Le silence m'apprend la première qualité de la prière: l'écoute. Le foyer de toute prière est bien l'écoute.   Écrivait Making All Thing New Prier, c'est d'abord être tout oreille pour Dieu. Prier n'est pas d'abord dire des prières à Dieu, c'est écouter le Seigneur parler à notre coeur. Nous pourrons nous convertir à l'Évangile et à la pratique de la vie chrétienne que dans la mesure où nous écouterons ce que le Seigneur vient me dire aujourd'hui. Dans notre contexte de société le Seigneur me parle à travers les événements et les personnes. Actuellement nous recommençons les activités dans nos églises et des questions surgissent: Quelles églises nous allons ouvrir d'abord? Nous trouvons le gouvernement trop restrictif sur l'ouverture des églises: Il ouvre les bars mais pas les églises. Cela nous conduit à une question fondamentale: Qu'est-ce qui est le plus important pour nous? Ouvrir des bâtisses de pierres ou bien ouvrir les coeurs à la vie avec Dieu  et amener des témoins sur le terrain? Partir à la défense des personnes âgées qui manquent de soin et de senfants qui meurrent martyrs? Où est-ce que je mets mes priorités? L'un n'exclut pas l'autre évidemment, mais ..... Jésus m'invite avec Lui sur la montagne pour découvrir mes priorités. Bonne journée.

 

mercredi, 05 août 2020 14:20

Des vagues sont passées.

La vague de la Covid-19 a déferlé sur le Québec laissant une trainée de décès. Mais cette vague a fait surgir la situation précaire de nos maisons de santé et leur incapacité à répondre aux besoins des personnes âgées.  Des personnes se sont levées pour dénoncer ce vécu pas très dignes des vieillards en soins prolongés.
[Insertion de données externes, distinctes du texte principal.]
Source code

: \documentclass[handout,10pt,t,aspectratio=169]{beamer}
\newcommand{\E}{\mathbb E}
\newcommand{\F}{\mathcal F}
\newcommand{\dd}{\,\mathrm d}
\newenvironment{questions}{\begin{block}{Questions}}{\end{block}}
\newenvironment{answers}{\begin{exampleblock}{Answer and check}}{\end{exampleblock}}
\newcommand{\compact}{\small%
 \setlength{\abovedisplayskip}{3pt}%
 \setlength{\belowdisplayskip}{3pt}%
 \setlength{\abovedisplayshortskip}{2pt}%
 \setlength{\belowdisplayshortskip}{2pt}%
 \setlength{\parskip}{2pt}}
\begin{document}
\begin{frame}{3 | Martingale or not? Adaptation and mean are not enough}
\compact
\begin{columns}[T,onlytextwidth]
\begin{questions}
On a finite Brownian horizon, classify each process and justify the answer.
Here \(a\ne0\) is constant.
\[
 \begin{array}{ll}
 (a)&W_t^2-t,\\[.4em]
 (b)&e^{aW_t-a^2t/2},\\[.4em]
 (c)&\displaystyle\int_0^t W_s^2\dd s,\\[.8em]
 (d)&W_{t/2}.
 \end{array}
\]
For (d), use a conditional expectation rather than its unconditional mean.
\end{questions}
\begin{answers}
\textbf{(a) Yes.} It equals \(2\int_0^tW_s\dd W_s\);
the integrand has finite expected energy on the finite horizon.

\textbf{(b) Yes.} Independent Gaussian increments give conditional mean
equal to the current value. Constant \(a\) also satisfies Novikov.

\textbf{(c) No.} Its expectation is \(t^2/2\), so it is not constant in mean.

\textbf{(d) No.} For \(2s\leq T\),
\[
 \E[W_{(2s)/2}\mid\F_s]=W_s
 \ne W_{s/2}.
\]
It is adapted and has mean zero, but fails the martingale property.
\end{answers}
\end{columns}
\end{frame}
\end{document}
Une autre vague est passée, celle des dénonciaitons de violence faite aux femmes les blessant dans leur dignité et leur être d'être humain. Cette vague  fait ressortir la faiblesse de notre système de justice mal préparé pour rendre jsutice à ces personnes.

Une autre vague souffle sur le Québec, celle d'enfants disparus, maltraités et subissent la mort trop souvent. Cette vague a fait ressortir notre incapacité comme société de protéger ces êtres les plus faibles et  de prévenir ces actes criminels en même temps d'accompagner  les auteurs  pour éviter d'autres désastres dans l'avenir.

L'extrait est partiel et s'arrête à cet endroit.